- Power demand is likely to grow significantly by 2050 in Great Britain as we electrify transportation and heating as part of the roadmap to decarbonise our energy system.
- This will create a need for up to 80GWs of low carbon generation capacity which can reliably provide power at peak times, even when the wind is not blowing. Meeting this requirement with renewables and grid scale batteries alone would be challenging and prohibitively expensive.
- Technologies such as Carbon Capture and Storage (CCS) and Hydrogen turbines could play an important role in providing a flexible low carbon power, as well as ensuring grid stability. Meeting peak demand with these technologies would cost in the order of £40 billion in capital expenditure, versus £170 billion or more if only alternative technologies are pursued.

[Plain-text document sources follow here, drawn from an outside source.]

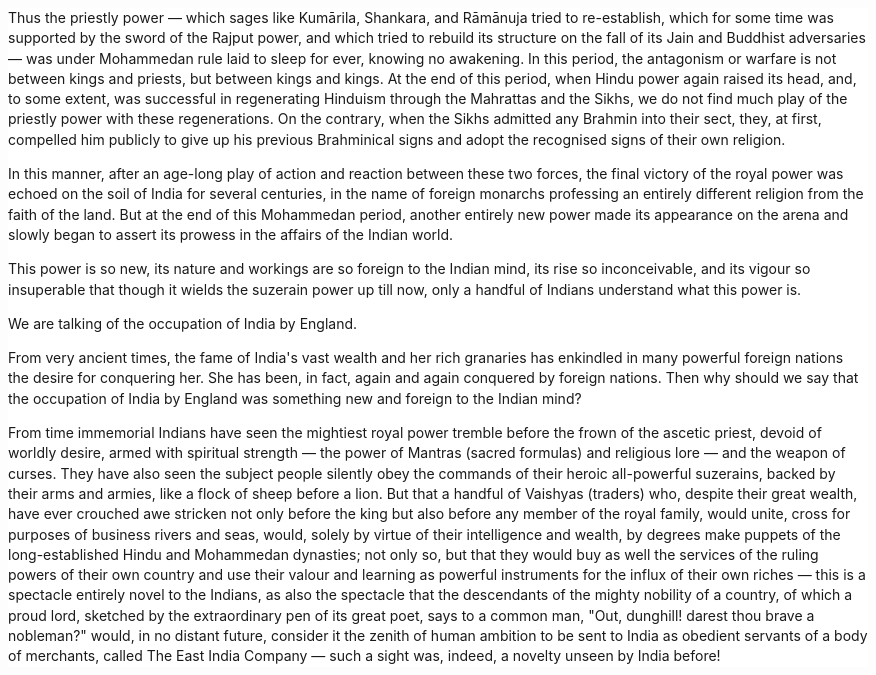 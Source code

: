 Thus the priestly power — which sages like Kumārila, Shankara, and
Rāmānuja tried to re-establish, which for some time was supported by the
sword of the Rajput power, and which tried to rebuild its structure on
the fall of its Jain and Buddhist adversaries — was under Mohammedan
rule laid to sleep for ever, knowing no awakening. In this period, the
antagonism or warfare is not between kings and priests, but between
kings and kings. At the end of this period, when Hindu power again
raised its head, and, to some extent, was successful in regenerating
Hinduism through the Mahrattas and the Sikhs, we do not find much play
of the priestly power with these regenerations. On the contrary, when
the Sikhs admitted any Brahmin into their sect, they, at first,
compelled him publicly to give up his previous Brahminical signs and
adopt the recognised signs of their own religion.

In this manner, after an age-long play of action and reaction between
these two forces, the final victory of the royal power was echoed on the
soil of India for several centuries, in the name of foreign monarchs
professing an entirely different religion from the faith of the land.
But at the end of this Mohammedan period, another entirely new power
made its appearance on the arena and slowly began to assert its prowess
in the affairs of the Indian world.

This power is so new, its nature and workings are so foreign to the
Indian mind, its rise so inconceivable, and its vigour so insuperable
that though it wields the suzerain power up till now, only a handful of
Indians understand what this power is.

We are talking of the occupation of India by England.

From very ancient times, the fame of India's vast wealth and her rich
granaries has enkindled in many powerful foreign nations the desire for
conquering her. She has been, in fact, again and again conquered by
foreign nations. Then why should we say that the occupation of India by
England was something new and foreign to the Indian mind?

From time immemorial Indians have seen the mightiest royal power tremble
before the frown of the ascetic priest, devoid of worldly desire, armed
with spiritual strength — the power of Mantras (sacred formulas) and
religious lore — and the weapon of curses. They have also seen the
subject people silently obey the commands of their heroic all-powerful
suzerains, backed by their arms and armies, like a flock of sheep before
a lion. But that a handful of Vaishyas (traders) who, despite their
great wealth, have ever crouched awe stricken not only before the king
but also before any member of the royal family, would unite, cross for
purposes of business rivers and seas, would, solely by virtue of their
intelligence and wealth, by degrees make puppets of the long-established
Hindu and Mohammedan dynasties; not only so, but that they would buy as
well the services of the ruling powers of their own country and use
their valour and learning as powerful instruments for the influx of
their own riches — this is a spectacle entirely novel to the Indians, as
also the spectacle that the descendants of the mighty nobility of a
country, of which a proud lord, sketched by the extraordinary pen of its
great poet, says to a common man, "Out, dunghill! darest thou brave a
nobleman?" would, in no distant future, consider it the zenith of human
ambition to be sent to India as obedient servants of a body of
merchants, called The East India Company — such a sight was, indeed, a
novelty unseen by India before!
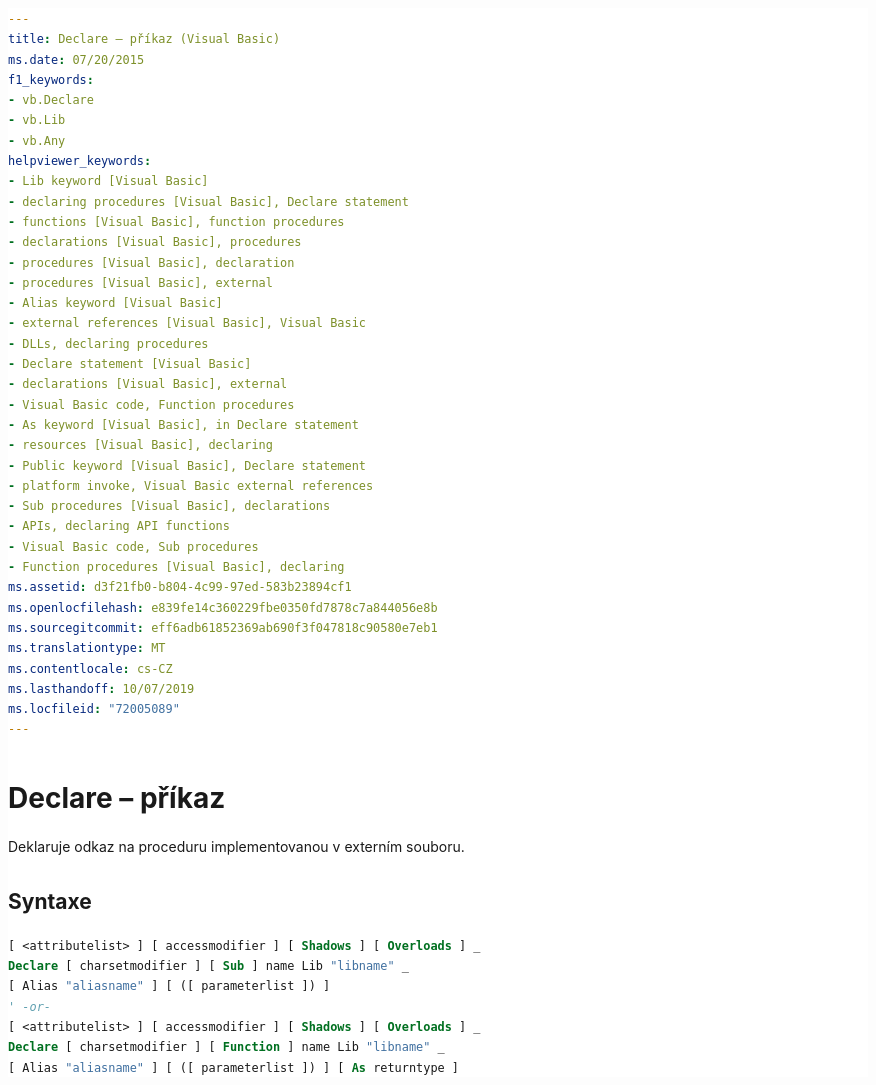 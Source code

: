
 ```yaml
---
title: Declare – příkaz (Visual Basic)
ms.date: 07/20/2015
f1_keywords:
- vb.Declare
- vb.Lib
- vb.Any
helpviewer_keywords:
- Lib keyword [Visual Basic]
- declaring procedures [Visual Basic], Declare statement
- functions [Visual Basic], function procedures
- declarations [Visual Basic], procedures
- procedures [Visual Basic], declaration
- procedures [Visual Basic], external
- Alias keyword [Visual Basic]
- external references [Visual Basic], Visual Basic
- DLLs, declaring procedures
- Declare statement [Visual Basic]
- declarations [Visual Basic], external
- Visual Basic code, Function procedures
- As keyword [Visual Basic], in Declare statement
- resources [Visual Basic], declaring
- Public keyword [Visual Basic], Declare statement
- platform invoke, Visual Basic external references
- Sub procedures [Visual Basic], declarations
- APIs, declaring API functions
- Visual Basic code, Sub procedures
- Function procedures [Visual Basic], declaring
ms.assetid: d3f21fb0-b804-4c99-97ed-583b23894cf1
ms.openlocfilehash: e839fe14c360229fbe0350fd7878c7a844056e8b
ms.sourcegitcommit: eff6adb61852369ab690f3f047818c90580e7eb1
ms.translationtype: MT
ms.contentlocale: cs-CZ
ms.lasthandoff: 10/07/2019
ms.locfileid: "72005089"
---
```

# <a name="declare-statement"></a>Declare – příkaz

Deklaruje odkaz na proceduru implementovanou v externím souboru.

## <a name="syntax"></a>Syntaxe

```vb
[ <attributelist> ] [ accessmodifier ] [ Shadows ] [ Overloads ] _
Declare [ charsetmodifier ] [ Sub ] name Lib "libname" _
[ Alias "aliasname" ] [ ([ parameterlist ]) ]
' -or-
[ <attributelist> ] [ accessmodifier ] [ Shadows ] [ Overloads ] _
Declare [ charsetmodifier ] [ Function ] name Lib "libname" _
[ Alias "aliasname" ] [ ([ parameterlist ]) ] [ As returntype ]
```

- Analysis by Aurora suggests that eliminating the last few tonnes of carbon emissions from power generation is likely to be extremely costly – at a cost in excess of £1,500 per tonne of carbon dioxide – as it involves building zero carbon power stations only to run a few hours of the year. This raises questions about how far we should go in removing the last emissions from our power system versus pursuing carbon offsets such as reforestation or land use change.
As the UK energy industry eagerly awaits the publication of the Government’s Hydrogen strategy, Aurora Energy Research has published new analysis on the ongoing need for thermal power generation to ensure security of supply, and the role of hydrogen and carbon capture and storage (CCS) as enablers of a Net Zero power system.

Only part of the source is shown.